= WHAT IS REQUIRED =
In the entries, find all lines that hold the word "time" and copy them.

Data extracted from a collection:
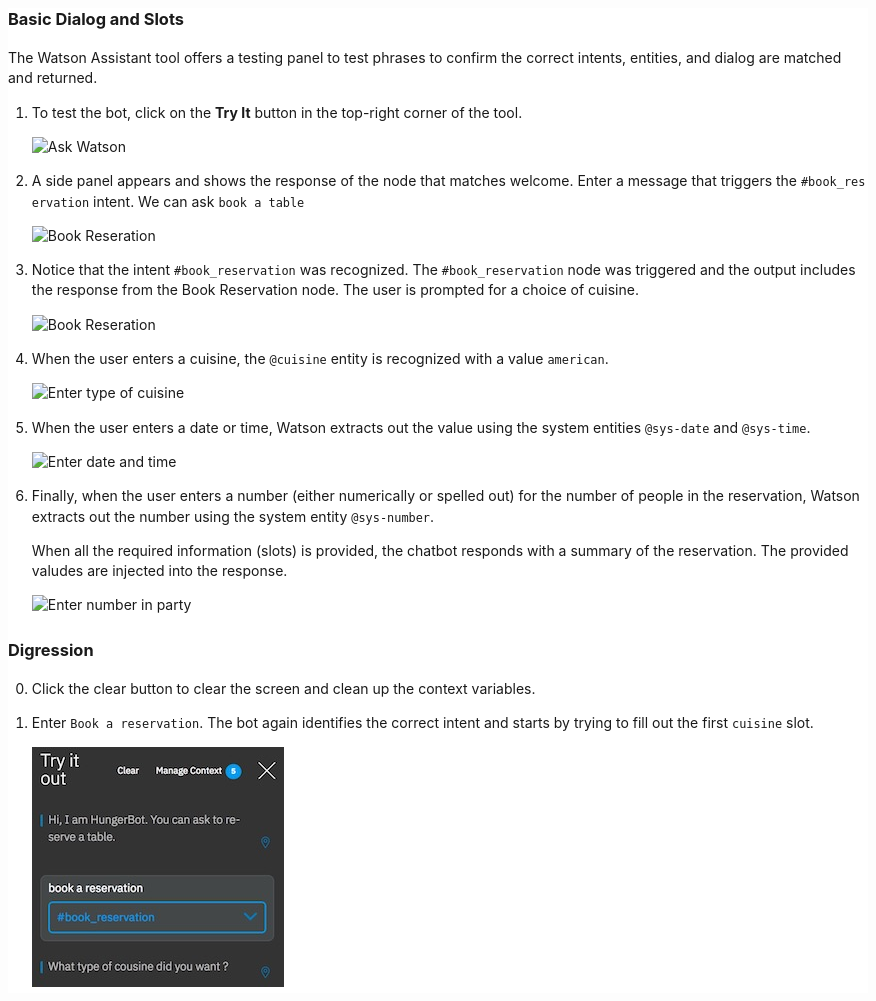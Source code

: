 ### Basic Dialog and Slots

The Watson Assistant tool offers a testing panel to test phrases to confirm the correct intents, entities, and dialog are matched and returned.

1.  To test the bot, click on the **Try It** button in the top-right corner of the tool.

    ![Ask Watson](assets/askwatson.png)

2.  A side panel appears and shows the response of the node that matches welcome. Enter a message that triggers the `#book_reservation` intent. We can ask `book a table`

    ![Book Reseration](assets/test-intro.png)

3.  Notice that the intent `#book_reservation` was recognized. The `#book_reservation` node was triggered and the output includes the response from the Book Reservation node. The user is prompted for a choice of cuisine.

    ![Book Reseration](assets/test-bookreservation.png)

4.  When the user enters a cuisine, the `@cuisine` entity is recognized with a value `american`.

    ![Enter type of cuisine](assets/test-cuisine.png)

5.  When the user enters a date or time, Watson extracts out the value using the system entities `@sys-date` and `@sys-time`.

    ![Enter date and time](assets/test-date.png)

6.  Finally, when the user enters a number (either numerically or spelled out) for the number of people in the reservation, Watson extracts out the number using the system entity `@sys-number`.

    When all the required information (slots) is provided, the chatbot responds with a summary of the reservation. The provided valudes are injected into the response.

    ![Enter number in party](assets/test-size.png)

### Digression

0.  Click the clear button to clear the screen and clean up the context variables.

1.  Enter `Book a reservation`. The bot again identifies the correct intent and starts by trying to fill out the first `cuisine` slot.

    ![Enter number in party](assets/test-digress-1.jpg)
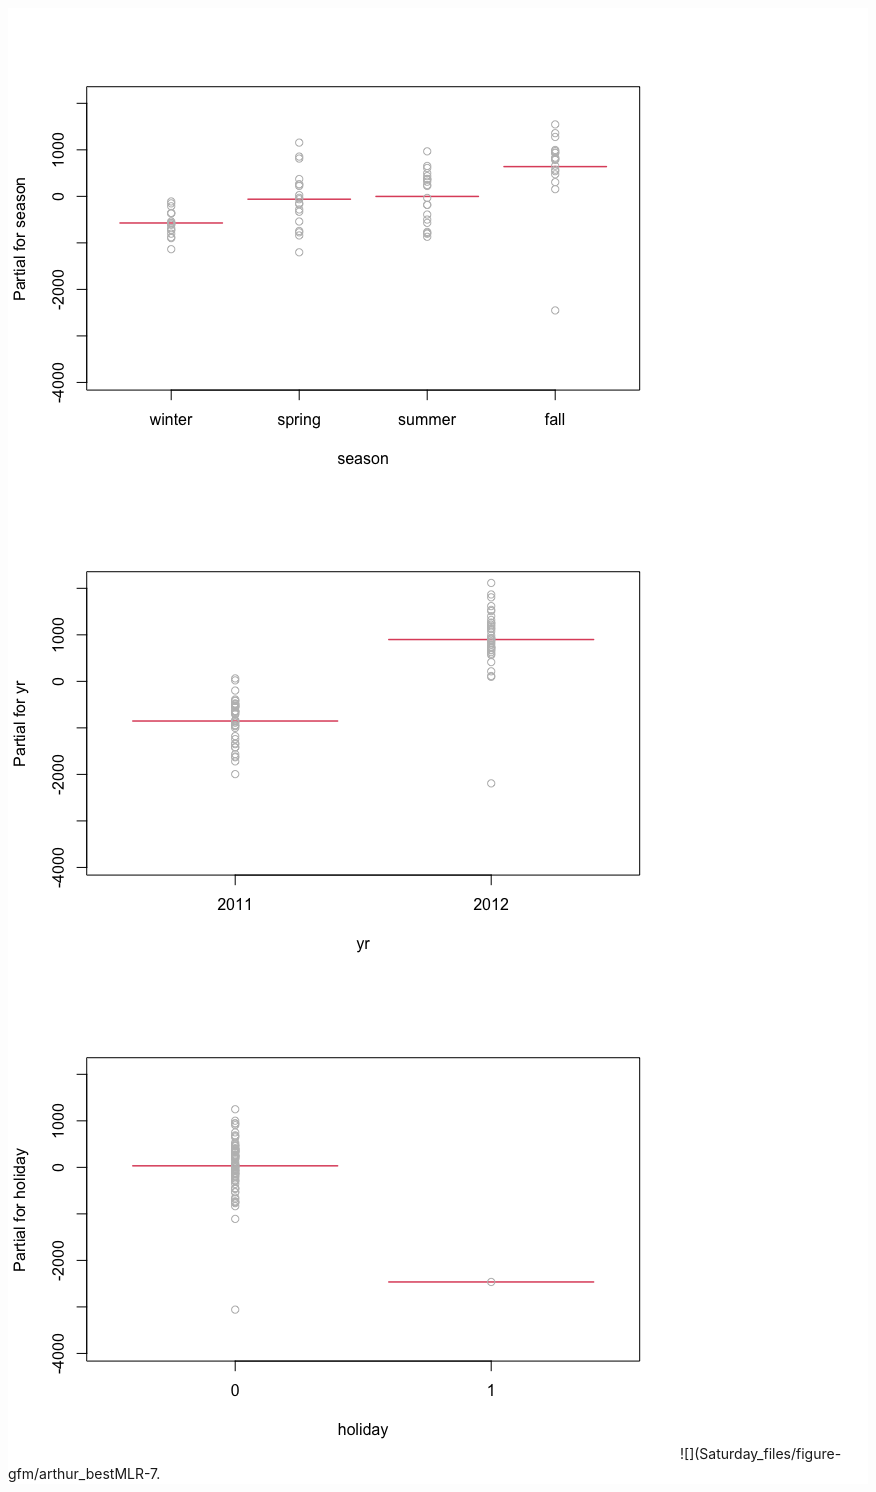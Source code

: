 ![](Saturday_files/figure-gfm/arthur_bestMLR-4.png)![](Saturday_files/figure-gfm/arthur_bestMLR-5.png)![](Saturday_files/figure-gfm/arthur_bestMLR-6.png)![](Saturday_files/figure-gfm/arthur_bestMLR-7.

= TASK ANSWER =
5.  When the user enters a date or time, Watson extracts out the value using the system entities `@sys-date` and `@sys-time`.
    ![Enter date and time](assets/test-date.png)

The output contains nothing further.